§ **Task item**: State, as a single number, how many lines in the data below contain "output".

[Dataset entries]
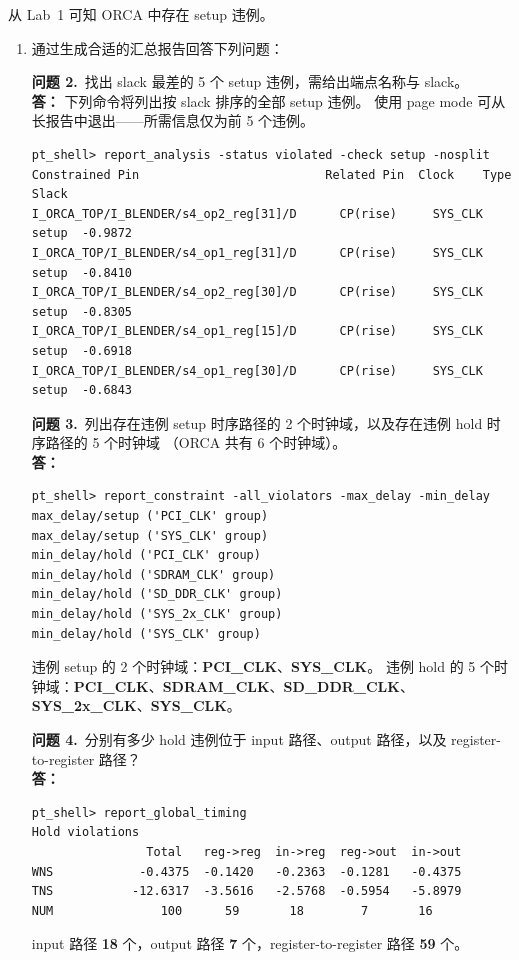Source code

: 从 Lab~1 可知 ORCA 中存在 setup 违例。

\begin{enumerate}
  \item 通过生成合适的汇总报告回答下列问题：

\begin{questionBox}
\textbf{问题 2.}\ 找出 slack 最差的 5 个 setup 违例，需给出端点名称与 slack。\\[0.35em]
\textbf{答：} 下列命令将列出按 slack 排序的全部 setup 违例。
使用 page mode 可从长报告中退出——所需信息仅为前 5 个违例。
\begin{lstlisting}
pt_shell> report_analysis -status violated -check setup -nosplit
Constrained Pin                          Related Pin  Clock    Type   Slack
I_ORCA_TOP/I_BLENDER/s4_op2_reg[31]/D      CP(rise)     SYS_CLK  setup  -0.9872
I_ORCA_TOP/I_BLENDER/s4_op1_reg[31]/D      CP(rise)     SYS_CLK  setup  -0.8410
I_ORCA_TOP/I_BLENDER/s4_op2_reg[30]/D      CP(rise)     SYS_CLK  setup  -0.8305
I_ORCA_TOP/I_BLENDER/s4_op1_reg[15]/D      CP(rise)     SYS_CLK  setup  -0.6918
I_ORCA_TOP/I_BLENDER/s4_op1_reg[30]/D      CP(rise)     SYS_CLK  setup  -0.6843
\end{lstlisting}

\textbf{问题 3.}\ 列出存在违例 setup 时序路径的 2 个时钟域，以及存在违例 hold 时序路径的 5 个时钟域
（ORCA 共有 6 个时钟域）。\\[0.35em]
\textbf{答：}\\
\begin{lstlisting}
pt_shell> report_constraint -all_violators -max_delay -min_delay
max_delay/setup ('PCI_CLK' group)
max_delay/setup ('SYS_CLK' group)
min_delay/hold ('PCI_CLK' group)
min_delay/hold ('SDRAM_CLK' group)
min_delay/hold ('SD_DDR_CLK' group)
min_delay/hold ('SYS_2x_CLK' group)
min_delay/hold ('SYS_CLK' group)
\end{lstlisting}
违例 setup 的 2 个时钟域：\textbf{PCI\_CLK}、\textbf{SYS\_CLK}。
违例 hold 的 5 个时钟域：\textbf{PCI\_CLK}、\textbf{SDRAM\_CLK}、\textbf{SD\_DDR\_CLK}、\textbf{SYS\_2x\_CLK}、\textbf{SYS\_CLK}。

\textbf{问题 4.}\ 分别有多少 hold 违例位于 input 路径、output 路径，以及 register-to-register 路径？\\[0.35em]
\textbf{答：}\\
\begin{lstlisting}
pt_shell> report_global_timing
Hold violations
                Total   reg->reg  in->reg  reg->out  in->out
WNS            -0.4375  -0.1420   -0.2363  -0.1281   -0.4375
TNS           -12.6317  -3.5616   -2.5768  -0.5954   -5.8979
NUM               100      59       18        7       16
\end{lstlisting}
input 路径 \textbf{18} 个，output 路径 \textbf{7} 个，register-to-register 路径 \textbf{59} 个。
\end{questionBox}


\end{enumerate}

§ **Solution for this task**: 2